#### What to do:
Reproduce each line from the first in the data through the line that contains "## 🎨 Design System" exactly; give nothing else.

[Saved data entries]
--------------------------------------------------

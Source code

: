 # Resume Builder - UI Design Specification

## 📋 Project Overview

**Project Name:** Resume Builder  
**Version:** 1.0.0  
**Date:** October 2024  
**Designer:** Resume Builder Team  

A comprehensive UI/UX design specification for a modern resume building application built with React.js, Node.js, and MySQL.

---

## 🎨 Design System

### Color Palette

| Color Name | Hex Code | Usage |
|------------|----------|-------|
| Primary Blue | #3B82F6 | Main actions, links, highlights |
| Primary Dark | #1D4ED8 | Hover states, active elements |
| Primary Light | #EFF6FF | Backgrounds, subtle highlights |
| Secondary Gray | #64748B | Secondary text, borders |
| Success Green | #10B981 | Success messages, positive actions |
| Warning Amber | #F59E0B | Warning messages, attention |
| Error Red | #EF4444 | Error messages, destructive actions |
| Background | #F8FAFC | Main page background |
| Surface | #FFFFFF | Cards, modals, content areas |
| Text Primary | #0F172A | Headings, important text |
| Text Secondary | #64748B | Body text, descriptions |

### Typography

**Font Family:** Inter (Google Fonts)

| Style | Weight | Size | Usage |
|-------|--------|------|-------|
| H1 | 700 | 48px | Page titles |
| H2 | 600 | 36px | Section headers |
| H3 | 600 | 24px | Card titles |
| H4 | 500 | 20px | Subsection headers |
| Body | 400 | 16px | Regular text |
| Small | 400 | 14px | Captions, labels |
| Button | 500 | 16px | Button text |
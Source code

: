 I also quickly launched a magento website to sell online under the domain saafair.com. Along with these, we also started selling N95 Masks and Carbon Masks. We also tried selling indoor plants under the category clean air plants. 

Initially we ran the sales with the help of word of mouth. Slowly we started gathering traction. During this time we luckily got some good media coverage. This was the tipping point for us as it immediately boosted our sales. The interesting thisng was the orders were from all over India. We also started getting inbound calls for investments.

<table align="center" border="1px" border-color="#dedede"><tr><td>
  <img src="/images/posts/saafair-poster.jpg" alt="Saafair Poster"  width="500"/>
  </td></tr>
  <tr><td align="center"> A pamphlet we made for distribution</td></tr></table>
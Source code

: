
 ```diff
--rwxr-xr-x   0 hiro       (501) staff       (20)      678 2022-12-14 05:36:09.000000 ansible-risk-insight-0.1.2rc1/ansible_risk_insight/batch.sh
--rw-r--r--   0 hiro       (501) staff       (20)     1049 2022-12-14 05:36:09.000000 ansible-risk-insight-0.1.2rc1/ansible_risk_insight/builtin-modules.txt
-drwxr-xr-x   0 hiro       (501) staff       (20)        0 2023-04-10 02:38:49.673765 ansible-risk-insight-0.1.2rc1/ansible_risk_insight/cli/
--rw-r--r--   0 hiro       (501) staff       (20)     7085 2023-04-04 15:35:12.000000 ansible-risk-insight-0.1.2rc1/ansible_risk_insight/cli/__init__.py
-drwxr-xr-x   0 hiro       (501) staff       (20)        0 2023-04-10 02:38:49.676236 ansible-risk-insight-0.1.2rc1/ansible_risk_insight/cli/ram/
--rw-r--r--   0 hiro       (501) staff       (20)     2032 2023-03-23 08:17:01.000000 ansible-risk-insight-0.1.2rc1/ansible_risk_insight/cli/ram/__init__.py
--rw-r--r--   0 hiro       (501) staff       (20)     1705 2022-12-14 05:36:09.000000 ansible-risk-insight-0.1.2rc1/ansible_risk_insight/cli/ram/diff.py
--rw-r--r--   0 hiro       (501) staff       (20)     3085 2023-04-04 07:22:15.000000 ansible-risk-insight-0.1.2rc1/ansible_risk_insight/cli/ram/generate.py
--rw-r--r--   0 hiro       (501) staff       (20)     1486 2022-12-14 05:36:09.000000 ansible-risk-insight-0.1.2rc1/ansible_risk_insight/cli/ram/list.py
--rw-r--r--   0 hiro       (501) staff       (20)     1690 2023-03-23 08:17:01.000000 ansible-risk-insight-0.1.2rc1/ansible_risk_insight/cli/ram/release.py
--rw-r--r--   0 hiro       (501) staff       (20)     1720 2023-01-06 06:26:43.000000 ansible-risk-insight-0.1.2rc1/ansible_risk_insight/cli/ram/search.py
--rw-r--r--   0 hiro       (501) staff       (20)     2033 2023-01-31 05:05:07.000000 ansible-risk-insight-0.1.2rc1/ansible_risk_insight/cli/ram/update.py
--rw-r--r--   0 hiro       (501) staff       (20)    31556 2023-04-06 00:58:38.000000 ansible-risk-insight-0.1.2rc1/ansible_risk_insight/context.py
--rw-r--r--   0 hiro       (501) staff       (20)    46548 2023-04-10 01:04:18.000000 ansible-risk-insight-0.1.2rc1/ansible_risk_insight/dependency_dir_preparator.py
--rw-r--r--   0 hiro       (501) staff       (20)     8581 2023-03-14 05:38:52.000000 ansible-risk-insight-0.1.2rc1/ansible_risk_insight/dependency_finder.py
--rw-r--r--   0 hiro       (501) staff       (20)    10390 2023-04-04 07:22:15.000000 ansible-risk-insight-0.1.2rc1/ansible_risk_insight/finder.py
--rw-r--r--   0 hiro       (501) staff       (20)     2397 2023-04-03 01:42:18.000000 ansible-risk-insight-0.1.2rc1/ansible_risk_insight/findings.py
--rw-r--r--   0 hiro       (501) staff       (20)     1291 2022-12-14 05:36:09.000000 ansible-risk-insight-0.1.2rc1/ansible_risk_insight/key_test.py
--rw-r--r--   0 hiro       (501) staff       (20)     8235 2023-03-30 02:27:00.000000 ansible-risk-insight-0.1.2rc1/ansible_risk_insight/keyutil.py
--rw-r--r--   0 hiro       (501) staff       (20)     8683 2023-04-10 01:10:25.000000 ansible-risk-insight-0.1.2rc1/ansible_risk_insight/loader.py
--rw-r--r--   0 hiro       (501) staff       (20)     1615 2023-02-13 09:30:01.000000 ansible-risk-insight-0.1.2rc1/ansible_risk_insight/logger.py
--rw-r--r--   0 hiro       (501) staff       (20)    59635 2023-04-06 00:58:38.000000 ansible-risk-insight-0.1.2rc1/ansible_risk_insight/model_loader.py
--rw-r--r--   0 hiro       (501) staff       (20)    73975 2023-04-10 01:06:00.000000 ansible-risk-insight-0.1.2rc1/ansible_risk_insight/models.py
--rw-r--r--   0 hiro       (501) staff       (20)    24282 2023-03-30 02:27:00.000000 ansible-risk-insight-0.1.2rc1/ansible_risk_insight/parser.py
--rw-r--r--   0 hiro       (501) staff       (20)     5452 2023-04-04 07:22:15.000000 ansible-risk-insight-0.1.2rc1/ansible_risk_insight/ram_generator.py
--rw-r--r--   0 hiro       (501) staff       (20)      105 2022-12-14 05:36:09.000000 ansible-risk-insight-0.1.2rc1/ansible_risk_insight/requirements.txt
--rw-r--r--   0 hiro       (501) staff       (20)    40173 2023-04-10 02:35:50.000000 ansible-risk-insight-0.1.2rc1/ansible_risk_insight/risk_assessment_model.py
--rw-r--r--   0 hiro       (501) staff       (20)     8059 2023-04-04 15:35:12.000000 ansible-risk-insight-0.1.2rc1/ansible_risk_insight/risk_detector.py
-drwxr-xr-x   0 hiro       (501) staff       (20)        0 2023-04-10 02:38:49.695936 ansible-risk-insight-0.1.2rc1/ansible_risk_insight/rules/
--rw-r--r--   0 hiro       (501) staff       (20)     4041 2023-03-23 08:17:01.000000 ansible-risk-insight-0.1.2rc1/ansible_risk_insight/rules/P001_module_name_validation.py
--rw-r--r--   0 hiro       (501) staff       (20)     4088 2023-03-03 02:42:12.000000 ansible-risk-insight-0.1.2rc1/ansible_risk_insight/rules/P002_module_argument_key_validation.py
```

--------------------------------------------------

#### Exercise response:
Source code

: # Resume Builder - UI Design Specification

## 📋 Project Overview

**Project Name:** Resume Builder  
**Version:** 1.0.0  
**Date:** October 2024  
**Designer:** Resume Builder Team  

A comprehensive UI/UX design specification for a modern resume building application built with React.js, Node.js, and MySQL.

---

## 🎨 Design System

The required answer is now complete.